Unterschiede zwischen Ost- und Westeuropa

Welche Folgen die Gesundheitspolitik auf die Bevölkerung haben kann, zeigt auch eine Studie zu den Unterschieden zwischen Ost- und Westeuropa, die inzwischen größer sind als vor 40 Jahren.

Regelungen zum Alkohol- und Tabakkonsum, verbunden mit Fortschritten in der Medizin und der Einführung einer effizienten Gesundheitspolitik, hätten in Westeuropa Erfolge gebracht, berichten die Mediziner. In den Ländern der ehemaligen Sowjetunion sei dieser Fortschritt nicht im selben Maß zu erkennen. Mit Ausnahme der baltischen Staaten sei die Lebenserwartung für Neugeborene dort deutlich kürzer als in Westeuropa - zwölf Jahre weniger für Männer und acht Jahre weniger für Frauen. Erst vom Jahr 2000 an sei überhaupt ein Fortschritt zu erkennen gewesen.

"Die politische Geschichte Europas hat tiefe Unterschiede bei der Gesundheit der Bevölkerung hinterlassen", heißt es weiter in der Studie, an der Wissenschaftler der Universität Rotterdam, der London School of Hygiene and Tropical Medicine und der WHO beteiligt waren.

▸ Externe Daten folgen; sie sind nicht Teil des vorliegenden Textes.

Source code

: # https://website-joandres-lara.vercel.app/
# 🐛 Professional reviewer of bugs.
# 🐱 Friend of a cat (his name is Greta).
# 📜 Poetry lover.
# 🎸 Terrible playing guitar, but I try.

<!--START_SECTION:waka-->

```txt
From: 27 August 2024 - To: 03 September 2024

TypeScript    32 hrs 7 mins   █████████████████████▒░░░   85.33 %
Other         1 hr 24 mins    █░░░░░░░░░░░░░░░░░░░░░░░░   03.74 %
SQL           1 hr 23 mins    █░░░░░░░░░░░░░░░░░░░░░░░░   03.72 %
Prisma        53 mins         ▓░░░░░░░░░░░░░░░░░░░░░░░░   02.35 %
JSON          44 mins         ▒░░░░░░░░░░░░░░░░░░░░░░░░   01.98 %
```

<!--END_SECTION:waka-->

Aber auch im Westen des Kontinents sei nicht alles gut. In einigen Ländern seien große Fehler bei der Gesundheitspolitik gemacht worden, die medizinische Erfolge verzögert hätten.

Der Kampf gegen die Folgen von Tabakkonsum sei zum Beispiel in Deutschland, Österreich und Dänemark verspätet aufgenommen worden. In Finnland und Großbritannien seien Todesfälle in Zusammenhang mit Alkoholmissbrauch zu lange ignoriert worden.